Industrial Is the “Cool Kid” on the Block
The “darling” class in real estate is industrial, while the “not so darling” still looks like retail.
NEW YORK CITY—Even at the “Balance and Flexibility: Capital Markets Update” panel at the RealShare New York 2018 conference, last mile distribution centers were the talk of the town. This was compounded with the conference falling on the date that New York Governor Andrew Cuomo and New York City Mayor Bill de Blasio jointly announced Amazon selected Long Island City, Queens as a new corporate headquarters.
William Silverman, managing director, group head at Hodges Ward Elliott, said at first there were three kinds of responses to multistory industrial properties. There were investors who said multistory would never happen. There was another group, which said multistory will happen but they wanted to wait and see others invest before making and move. Finally, there were those who said, “Game on.”
“In six months, we watched the market and obviously those who said, ‘Game on’ ruled the day,” said Silverman. “Several months later, when we were marketing a different site, everyone had shifted a category over.” The “That will never happen” group began to say, “I believe it’s starting to happen,” with all groups increasing in enthusiasm for the asset class.
Silverman described how every three or four years, there comes what is affectionately known as the “cool kid” in real estate. And everyone wants to be involved with such deals. He says now, industrial, distribution and last mile warehouses in New York City have become that thing.
Gary Bechtel, president of Money360; Michael Coen, in asset management at Procidia Funding; and John Harrington, founding partner at HKS Real Estate Advisors, also spoke on the panel. Matt Galligan, president, real estate finance at CIT moderated the discussion at the Yale Club in Midtown Manhattan.
“We go to a lot of cities around the country and industrial is the new multifamily,” said Bechtel. He pointed to Gateway cites and listed Seattle, Dallas, the Carolinas and New York. Referring to the capital’s interest he said, “It’s nuts what’s happening.”

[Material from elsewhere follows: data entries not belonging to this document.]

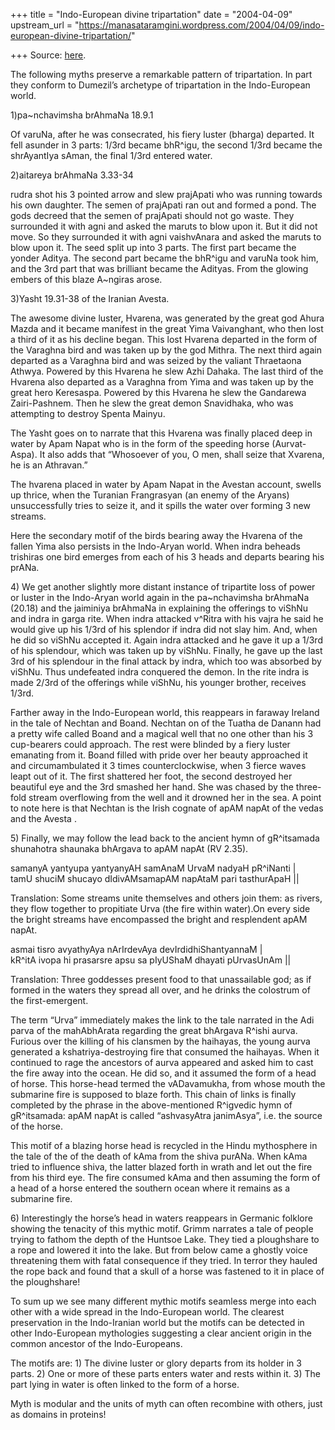 +++
title = "Indo-European divine tripartation"
date = "2004-04-09"
upstream_url = "https://manasataramgini.wordpress.com/2004/04/09/indo-european-divine-tripartation/"

+++
Source: [here](https://manasataramgini.wordpress.com/2004/04/09/indo-european-divine-tripartation/).

The following myths preserve a remarkable pattern of tripartation. In
part they conform to Dumezil’s archetype of tripartation in the
Indo-European world.

1)pa\~nchavimsha brAhmaNa 18.9.1

Of varuNa, after he was consecrated, his fiery luster (bharga) departed.
It fell asunder in 3 parts: 1/3rd became bhR^igu, the second 1/3rd
became the shrAyantIya sAman, the final 1/3rd entered water.

2)aitareya brAhmaNa 3.33-34

rudra shot his 3 pointed arrow and slew prajApati who was running
towards his own daughter. The semen of prajApati ran out and formed a
pond. The gods decreed that the semen of prajApati should not go waste.
They surrounded it with agni and asked the maruts to blow upon it. But
it did not move. So they surrounded it with agni vaishvAnara and asked
the maruts to blow upon it. The seed split up into 3 parts. The first
part became the yonder Aditya. The second part became the bhR^igu and
varuNa took him, and the 3rd part that was brilliant became the Adityas.
From the glowing embers of this blaze A\~ngiras arose.

3)Yasht 19.31-38 of the Iranian Avesta.

The awesome divine luster, Hvarena, was generated by the great god Ahura
Mazda and it became manifest in the great Yima Vaivanghant, who then
lost a third of it as his decline began. This lost Hvarena departed in
the form of the Varaghna bird and was taken up by the god Mithra. The
next third again departed as a Varaghna bird and was seized by the
valiant Thraetaona Athwya. Powered by this Hvarena he slew Azhi Dahaka.
The last third of the Hvarena also departed as a Varaghna from Yima and
was taken up by the great hero Keresaspa. Powered by this Hvarena he
slew the Gandarewa Zairi-Pashnem. Then he slew the great demon
Snavidhaka, who was attempting to destroy Spenta Mainyu.

The Yasht goes on to narrate that this Hvarena was finally placed deep
in water by Apam Napat who is in the form of the speeding horse
(Aurvat-Aspa). It also adds that “Whosoever of you, O men, shall seize
that Xvarena, he is an Athravan.”

The hvarena placed in water by Apam Napat in the Avestan account, swells
up thrice, when the Turanian Frangrasyan (an enemy of the Aryans)
unsuccessfully tries to seize it, and it spills the water over forming 3
new streams.

Here the secondary motif of the birds bearing away the Hvarena of the
fallen Yima also persists in the Indo-Aryan world. When indra beheads
trishiras one bird emerges from each of his 3 heads and departs bearing
his prANa.

4\) We get another slightly more distant instance of tripartite loss of
power or luster in the Indo-Aryan world again in the pa\~nchavimsha
brAhmaNa (20.18) and the jaiminiya brAhmaNa in explaining the offerings
to viShNu and indra in garga rite. When indra attacked v^Ritra with his
vajra he said he would give up his 1/3rd of his splendor if indra did
not slay him. And, when he did so viShNu accepted it. Again indra
attacked and he gave it up a 1/3rd of his splendour, which was taken up
by viShNu. Finally, he gave up the last 3rd of his splendour in the
final attack by indra, which too was absorbed by viShNu. Thus undefeated
indra conquered the demon. In the rite indra is made 2/3rd of the
offerings while viShNu, his younger brother, receives 1/3rd.

Farther away in the Indo-European world, this reappears in faraway
Ireland in the tale of Nechtan and Boand. Nechtan on of the Tuatha de
Danann had a pretty wife called Boand and a magical well that no one
other than his 3 cup-bearers could approach. The rest were blinded by a
fiery luster emanating from it. Boand filled with pride over her beauty
approached it and circumambulated it 3 times counterclockwise, when 3
fierce waves leapt out of it. The first shattered her foot, the second
destroyed her beautiful eye and the 3rd smashed her hand. She was chased
by the three-fold stream overflowing from the well and it drowned her in
the sea. A point to note here is that Nechtan is the Irish cognate of
apAM napAt of the vedas and the Avesta .

5\) Finally, we may follow the lead back to the ancient hymn of
gR^itsamada shunahotra shaunaka bhArgava to apAM napAt (RV 2.35).

samanyA yantyupa yantyanyAH samAnaM UrvaM nadyaH pR^iNanti \|  
tamU shuciM shucayo dIdivAMsamapAM napAtaM pari tasthurApaH \|\|

Translation: Some streams unite themselves and others join them: as
rivers, they flow together to propitiate Urva (the fire within water).On
every side the bright streams have encompassed the bright and
resplendent apAM napAt.

asmai tisro avyathyAya nArIrdevAya devIrdidhiShantyannaM \|  
kR^itA ivopa hi prasarsre apsu sa pIyUShaM dhayati pUrvasUnAm \|\|

Translation: Three goddesses present food to that unassailable god; as
if formed in the waters they spread all over, and he drinks the
colostrum of the first-emergent.

The term “Urva” immediately makes the link to the tale narrated in the
Adi parva of the mahAbhArata regarding the great bhArgava R^ishi aurva.
Furious over the killing of his clansmen by the haihayas, the young
aurva generated a kshatriya-destroying fire that consumed the haihayas.
When it continued to rage the ancestors of aurva appeared and asked him
to cast the fire away into the ocean. He did so, and it assumed the form
of a head of horse. This horse-head termed the vADavamukha, from whose
mouth the submarine fire is supposed to blaze forth. This chain of links
is finally completed by the phrase in the above-mentioned R^igvedic hymn
of gR^itsamada: apAM napAt is called “ashvasyAtra janimAsya”, i.e. the
source of the horse.

This motif of a blazing horse head is recycled in the Hindu mythosphere
in the tale of the of the death of kAma from the shiva purANa. When kAma
tried to influence shiva, the latter blazed forth in wrath and let out
the fire from his third eye. The fire consumed kAma and then assuming
the form of a head of a horse entered the southern ocean where it
remains as a submarine fire.

6\) Interestingly the horse’s head in waters reappears in Germanic
folklore showing the tenacity of this mythic motif. Grimm narrates a
tale of people trying to fathom the depth of the Huntsoe Lake. They tied
a ploughshare to a rope and lowered it into the lake. But from below
came a ghostly voice threatening them with fatal consequence if they
tried. In terror they hauled the rope back and found that a skull of a
horse was fastened to it in place of the ploughshare!

To sum up we see many different mythic motifs seamless merge into each
other with a wide spread in the Indo-European world. The clearest
preservation in the Indo-Iranian world but the motifs can be detected in
other Indo-European mythologies suggesting a clear ancient origin in the
common ancestor of the Indo-Europeans.

The motifs are: 1) The divine luster or glory departs from its holder in
3 parts. 2) One or more of these parts enters water and rests within it.
3) The part lying in water is often linked to the form of a horse.

Myth is modular and the units of myth can often recombine with others,
just as domains in proteins!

The stacking boxes on the front porch are driving this phenomenon, said Silverman. “It’s about how to get more of that stuff moved to you faster.” He pointed to two ramifications to consider with this phenomenon: What will happen to industrial spaces in the city? What will happen to the infrastructure that’s needed to support these distribution centers? Being ahead of the game requires anticipating where capital will flow.
But is the other side of the hot industrial properties—the sibling who was left at home, and not going to the prom? If so, is a makeover due?
“The not so darling class is retail,” said Galligan. “I wonder if it’s oversold?” he asked. He opined that there are some good retail assets and solid opportunities in the heartland. He added there are equity investors getting great returns, although it’s making less sense for debt investors.
Panelists said investors were cautious with retail. Silverman referred to core investors who believe in a piece of real estate but just cannot commit to a retail deal now.
Harrington pointed out retail is getting more specialized, offering more experiential services, a different kind of retail that’s not addressed with e-Commerce. Coen agreed that people need to get out and interact with one another. Retail still provides that vehicle.
Will the next investment trend be in commercial real estate that brings people off their computers, away from delivered packages and out of their apartments?
“What will that something look like and how is it monetized?” asked Silverman. He added, “We’ll see a more dramatic separation of the wheat from the chaff than we’ve ever seen before.”